Необходимо срочно разобраться, полностью разобраться во всем, что связано с этими треклятыми беспорядками. Если ему угодно, можно включить это убийство в означенные материалы и расследовать вкупе со всеми остальными. В итоге, несомненно, выяснится, что здесь, как и повсюду, чиновники исполняли свой долг и администрация совершенно ни в чем не виновата.

– А на всем прочем поставьте крест. Позднее можете к этому вернуться, если через годик не забудете, друг мой!

Эрмин понимал, что сейчас без такого человека, как он, здесь никак не обойтись. Понимал интересы мандатария, весомые аргументы политических ведомств, замешательство Верховного комиссара, который, прервав отпуск, примчался в Иерусалим, понимал профессиональные заботы чиновников (ведь и сам принадлежал к их числу), важность общей судьбы.

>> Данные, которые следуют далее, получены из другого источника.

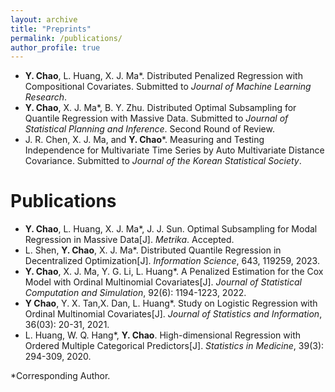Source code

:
 ```yaml
---
layout: archive
title: "Preprints"
permalink: /publications/
author_profile: true
---
```

- **Y. Chao**, L. Huang, X. J. Ma\*. Distributed Penalized Regression with Compositional Covariates. Submitted to _Journal of Machine Learning Research_. 
- **Y. Chao**, X. J. Ma\*, B. Y. Zhu. Distributed Optimal Subsampling for Quantile Regression with Massive Data. Submitted to _Journal of Statistical Planning and Inference_. Second Round of Review.
- J. R. Chen, X. J. Ma, and **Y. Chao**\*. Measuring and Testing Independence for Multivariate Time Series by Auto Multivariate Distance Covariance. Submitted to _Journal of the Korean Statistical Society_.

Publications
======
- **Y. Chao**, L. Huang, X. J. Ma\*, J. J. Sun. Optimal Subsampling for Modal Regression in Massive Data[J]. _Metrika_. Accepted.
- L. Shen, **Y. Chao**, X. J. Ma\*. Distributed Quantile Regression in Decentralized Optimization[J]. *Information Science*, 643, 119259, 2023.
- **Y. Chao**, X. J. Ma, Y. G. Li, L. Huang\*. A Penalized Estimation for the Cox Model with Ordinal Multinomial Covariates[J]. *Journal of Statistical Computation and Simulation*, 92(6): 1194-1223, 2022.
- **Y Chao**, Y. X. Tan,X. Dan, L. Huang\*. Study on Logistic Regression with Ordinal Multinomial Covariates[J]. *Journal of Statistics and Information*, 36(03): 20-31, 2021.
- L. Huang, W. Q. Hang\*, **Y. Chao**. High-dimensional Regression with Ordered Multiple Categorical Predictors[J]. *Statistics in Medicine*, 39(3): 294-309, 2020.


\*Corresponding Author.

В эти недели он был очень энергичен, работал прекрасно. Только сожалел, что не поехал этим летом в отпуск, на что, собственно, имел полное право, а заодно разом избежал бы и этой чертовой августовской жары, и беспорядков. Он больше не говорил о де Вриндте и в ускоренном порядке добился освобождения рабочего Бера Блоха. Посмеялся он в это время единственный раз, когда лейтенант Машрум, услышав, что Эрмин в Хайфе разговаривал с коммунистами, предложил немедля арестовать Левинсона и четырех его товарищей, а мистер Робинсон со вздохом облегчения отдал соответствующий приказ, поручив местным властям расследовать, в какой мере эти большевики, подстрекая феллахов, готовили мировую революцию. Только вот впервые после войны Эрмин потерял вкус к жизни. Не испытывал ни волнения, ни мировой скорби, ни необузданного протеста; то, что ему докучало, его предки называли сплином и относили за счет лондонского тумана, обременительных военных долгов после подавления Французской революции и низвержения Бонапарта. Некий немецкий протестант сказал однажды, что жизнь – это радость; подобные вещи запоминаются по школьным урокам религии. Эрмину жизнь радостью не казалась. Он был слишком умен, чтобы ставить судьбу индивида выше судьбы масс. Сохранение государства и существование империи важнее дела об убийстве. Для некоего Менделя Гласса границы закрыты, этот краснощекий парень с задумчивыми глазами на заметке в паспортном контроле и в пароходствах. Но Эрмину больше не хотелось продолжать расследование, странным образом ему вообще ничего не хотелось. И нельзя не признать: виноват в этом сам покойный господин де Вриндт и его несусветные стихи.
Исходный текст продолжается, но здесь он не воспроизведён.